¹ Department of Pharmacology, Medical Research Laboratories, Pfizer Inc., Groton, Connecticut

Simultaneous consumption of butyraldoxime and ethanol induced a strong and protracted decrease in ethanol preference in C57BL mice, a strain with natural preference for ethanol solutions. Biochemical studies showed that butyraldoxime is a potent inhibitor of hepatic alcohol dehydrogenase in vitro and in vivo in rodents. Intraperitoneal treatment resulted in decreased activity of liver extracts, delayed disappearance of blood ethanol after an ethanol dose and reduced accumulation of citric acid in kidney elicited by fluoroethanol. The lack of in vitro inhibition of hepatic aldehyde dehydrogenase was confirmed; however, butyraldoxime is a strong inhibitor of aldehyde dehydrogenase in vivo. Intraperitoneal treatment resulted in decreased activity of liver extracts and acetaldehyde accumulation in blood after an ethanol dose. After chronic intake of butyraldoxime in the drinking fluid, mice and rats also showed markedly decreased aldehyde dehydrogenase activity but slightly enhanced alcohol dehydrogenase activity.
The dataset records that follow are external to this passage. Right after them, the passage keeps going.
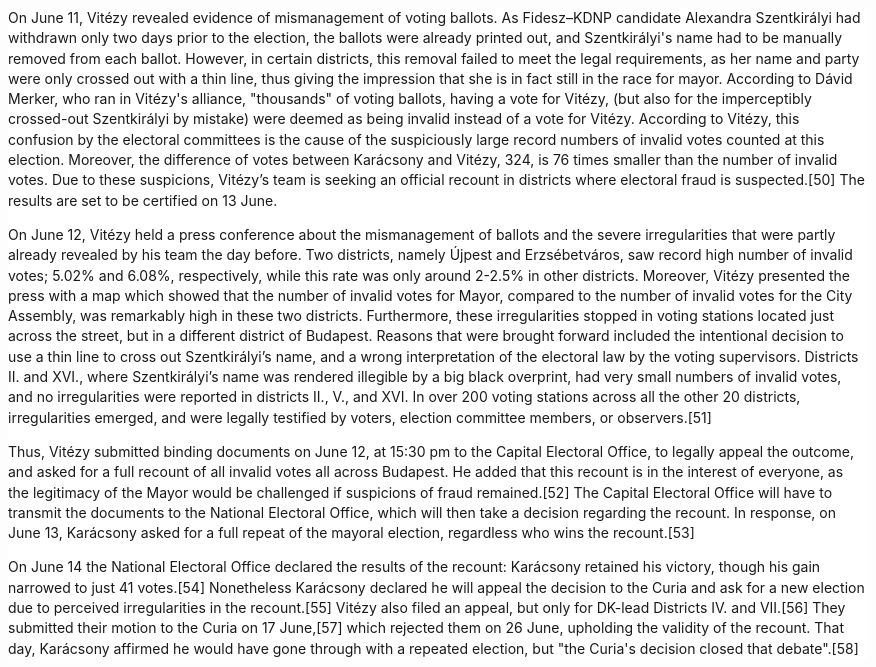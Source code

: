 On June 11, Vitézy revealed evidence of mismanagement of voting ballots. As
Fidesz–KDNP candidate Alexandra Szentkirályi had withdrawn only two days prior
to the election, the ballots were already printed out, and Szentkirályi's name
had to be manually removed from each ballot. However, in certain districts,
this removal failed to meet the legal requirements, as her name and party were
only crossed out with a thin line, thus giving the impression that she is in
fact still in the race for mayor. According to Dávid Merker, who ran in
Vitézy's alliance, "thousands" of voting ballots, having a vote for Vitézy,
(but also for the imperceptibly crossed-out Szentkirályi by mistake) were
deemed as being invalid instead of a vote for Vitézy. According to Vitézy,
this confusion by the electoral committees is the cause of the suspiciously
large record numbers of invalid votes counted at this election. Moreover, the
difference of votes between Karácsony and Vitézy, 324, is 76 times smaller
than the number of invalid votes. Due to these suspicions, Vitézy’s team is
seeking an official recount in districts where electoral fraud is
suspected.[50] The results are set to be certified on 13 June.

On June 12, Vitézy held a press conference about the mismanagement of ballots
and the severe irregularities that were partly already revealed by his team
the day before. Two districts, namely Újpest and Erzsébetváros, saw record
high number of invalid votes; 5.02% and 6.08%, respectively, while this rate
was only around 2-2.5% in other districts. Moreover, Vitézy presented the
press with a map which showed that the number of invalid votes for Mayor,
compared to the number of invalid votes for the City Assembly, was remarkably
high in these two districts. Furthermore, these irregularities stopped in
voting stations located just across the street, but in a different district of
Budapest. Reasons that were brought forward included the intentional decision
to use a thin line to cross out Szentkirályi’s name, and a wrong
interpretation of the electoral law by the voting supervisors. Districts II.
and XVI., where Szentkirályi’s name was rendered illegible by a big black
overprint, had very small numbers of invalid votes, and no irregularities were
reported in districts II., V., and XVI. In over 200 voting stations across all
the other 20 districts, irregularities emerged, and were legally testified by
voters, election committee members, or observers.[51]

Thus, Vitézy submitted binding documents on June 12, at 15:30 pm to the
Capital Electoral Office, to legally appeal the outcome, and asked for a full
recount of all invalid votes all across Budapest. He added that this recount
is in the interest of everyone, as the legitimacy of the Mayor would be
challenged if suspicions of fraud remained.[52] The Capital Electoral Office
will have to transmit the documents to the National Electoral Office, which
will then take a decision regarding the recount. In response, on June 13,
Karácsony asked for a full repeat of the mayoral election, regardless who wins
the recount.[53]

On June 14 the National Electoral Office declared the results of the recount:
Karácsony retained his victory, though his gain narrowed to just 41 votes.[54]
Nonetheless Karácsony declared he will appeal the decision to the Curia and
ask for a new election due to perceived irregularities in the recount.[55]
Vitézy also filed an appeal, but only for DK-lead Districts IV. and VII.[56]
They submitted their motion to the Curia on 17 June,[57] which rejected them
on 26 June, upholding the validity of the recount. That day, Karácsony
affirmed he would have gone through with a repeated election, but "the Curia's
decision closed that debate".[58]
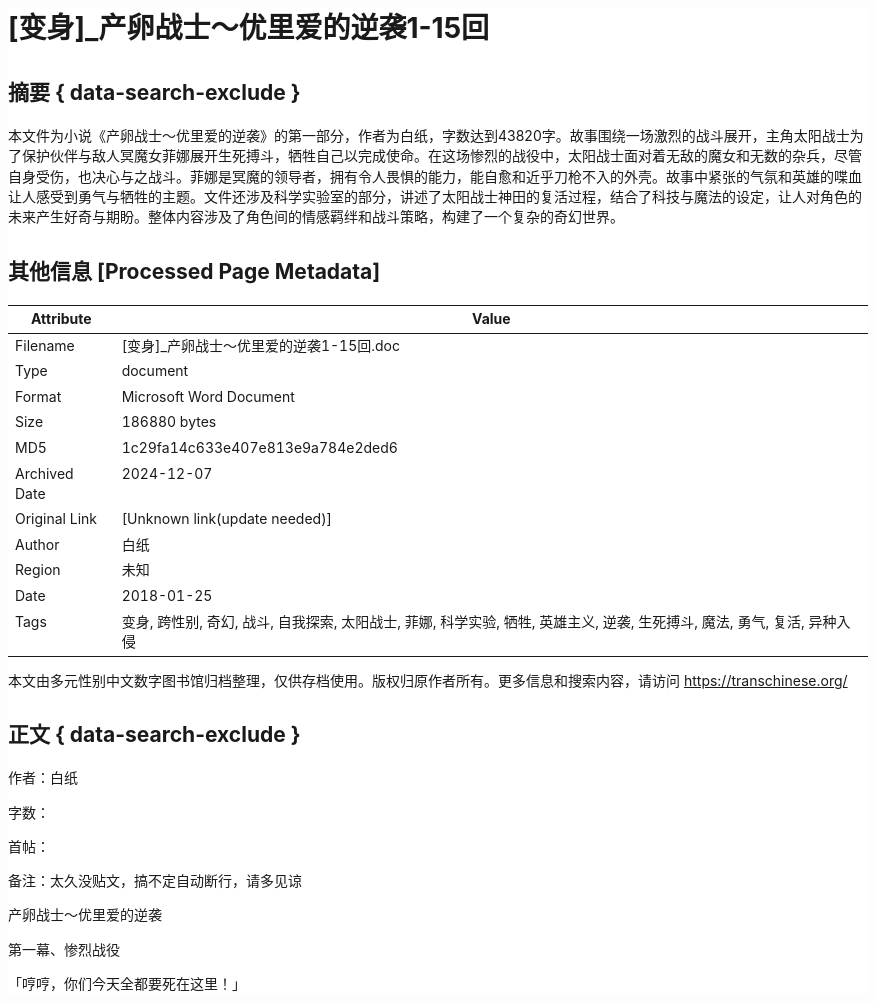 # [变身]_产卵战士～优里爱的逆袭1-15回



## 摘要  { data-search-exclude }


本文件为小说《产卵战士～优里爱的逆袭》的第一部分，作者为白纸，字数达到43820字。故事围绕一场激烈的战斗展开，主角太阳战士为了保护伙伴与敌人冥魔女菲娜展开生死搏斗，牺牲自己以完成使命。在这场惨烈的战役中，太阳战士面对着无敌的魔女和无数的杂兵，尽管自身受伤，也决心与之战斗。菲娜是冥魔的领导者，拥有令人畏惧的能力，能自愈和近乎刀枪不入的外壳。故事中紧张的气氛和英雄的喋血让人感受到勇气与牺牲的主题。文件还涉及科学实验室的部分，讲述了太阳战士神田的复活过程，结合了科技与魔法的设定，让人对角色的未来产生好奇与期盼。整体内容涉及了角色间的情感羁绊和战斗策略，构建了一个复杂的奇幻世界。



## 其他信息 [Processed Page Metadata]

| Attribute       | Value                                  |
|-----------------|----------------------------------------|
| Filename        | [变身]_产卵战士～优里爱的逆袭1-15回.doc                             |
| Type            | document                                 |
| Format          | Microsoft Word Document                               |
| Size            | 186880 bytes                           |
| MD5             | 1c29fa14c633e407e813e9a784e2ded6                                  |
| Archived Date   | 2024-12-07                             |
| Original Link   | [Unknown link(update needed)]                         |
| Author          | 白纸                               |
| Region          | 未知                               |
| Date            | 2018-01-25                                 |
| Tags            | 变身, 跨性别, 奇幻, 战斗, 自我探索, 太阳战士, 菲娜, 科学实验, 牺牲, 英雄主义, 逆袭, 生死搏斗, 魔法, 勇气, 复活, 异种入侵                                 |

本文由多元性别中文数字图书馆归档整理，仅供存档使用。版权归原作者所有。更多信息和搜索内容，请访问 <https://transchinese.org/>


## 正文 { data-search-exclude }


作者：白纸

字数：

首帖：

备注：太久没贴文，搞不定自动断行，请多见谅

产卵战士～优里爱的逆袭

第一幕、惨烈战役

「哼哼，你们今天全都要死在这里！」
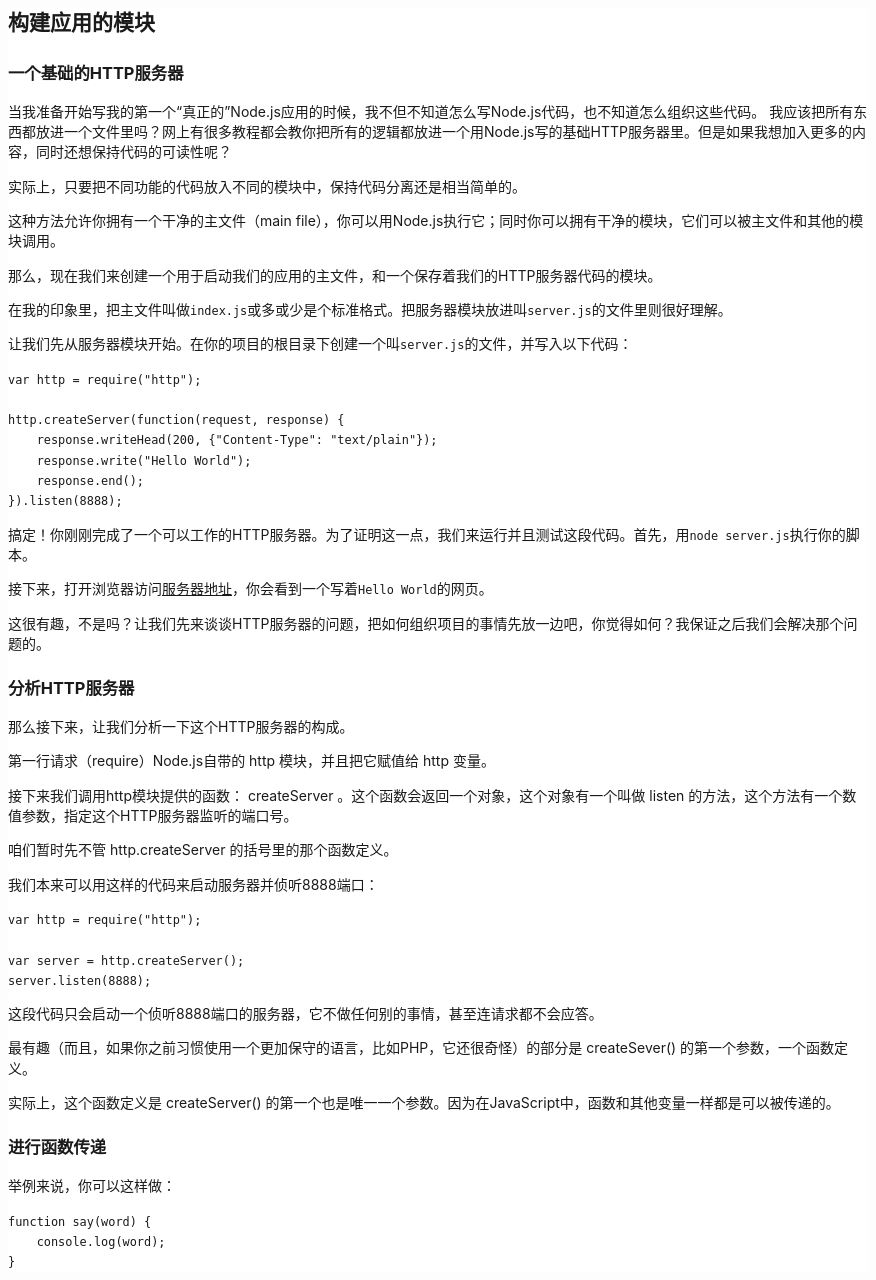 构建应用的模块
--------------------

### 一个基础的HTTP服务器

当我准备开始写我的第一个“真正的”Node.js应用的时候，我不但不知道怎么写Node.js代码，也不知道怎么组织这些代码。 
我应该把所有东西都放进一个文件里吗？网上有很多教程都会教你把所有的逻辑都放进一个用Node.js写的基础HTTP服务器里。但是如果我想加入更多的内容，同时还想保持代码的可读性呢？

实际上，只要把不同功能的代码放入不同的模块中，保持代码分离还是相当简单的。

这种方法允许你拥有一个干净的主文件（main file），你可以用Node.js执行它；同时你可以拥有干净的模块，它们可以被主文件和其他的模块调用。

那么，现在我们来创建一个用于启动我们的应用的主文件，和一个保存着我们的HTTP服务器代码的模块。

在我的印象里，把主文件叫做`index.js`或多或少是个标准格式。把服务器模块放进叫`server.js`的文件里则很好理解。

让我们先从服务器模块开始。在你的项目的根目录下创建一个叫`server.js`的文件，并写入以下代码：

	var http = require("http");

	http.createServer(function(request, response) {
  		response.writeHead(200, {"Content-Type": "text/plain"});
  		response.write("Hello World");
  		response.end();
	}).listen(8888);

搞定！你刚刚完成了一个可以工作的HTTP服务器。为了证明这一点，我们来运行并且测试这段代码。首先，用`node server.js`执行你的脚本。

接下来，打开浏览器访问[服务器地址](http://localhost:8888/)，你会看到一个写着`Hello World`的网页。

这很有趣，不是吗？让我们先来谈谈HTTP服务器的问题，把如何组织项目的事情先放一边吧，你觉得如何？我保证之后我们会解决那个问题的。

### 分析HTTP服务器

那么接下来，让我们分析一下这个HTTP服务器的构成。

第一行请求（require）Node.js自带的 http 模块，并且把它赋值给 http 变量。

接下来我们调用http模块提供的函数： createServer 。这个函数会返回一个对象，这个对象有一个叫做 listen 的方法，这个方法有一个数值参数，指定这个HTTP服务器监听的端口号。

咱们暂时先不管 http.createServer 的括号里的那个函数定义。

我们本来可以用这样的代码来启动服务器并侦听8888端口：
	
	var http = require("http");

	var server = http.createServer();
	server.listen(8888);

这段代码只会启动一个侦听8888端口的服务器，它不做任何别的事情，甚至连请求都不会应答。

最有趣（而且，如果你之前习惯使用一个更加保守的语言，比如PHP，它还很奇怪）的部分是 createSever() 的第一个参数，一个函数定义。

实际上，这个函数定义是 createServer() 的第一个也是唯一一个参数。因为在JavaScript中，函数和其他变量一样都是可以被传递的。

### 进行函数传递

举例来说，你可以这样做：

	function say(word) {
	  	console.log(word);
	}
Subsequent administration of ethanol resulted in the appearance of substantial amounts of acetaldehyde in blood and a slightly slower rate of disappearance of ethanol from blood. These findings suggest that the antialcohol action of butyraldoxime in C57BL mice and in man is probably derived from hepatic aldehyde dehydrogenase blockade which interferes with the metabolism of acetaldehyde derived from ethanol. Analogous effects on ethanol metabolism were also found for several homologous aldoximes.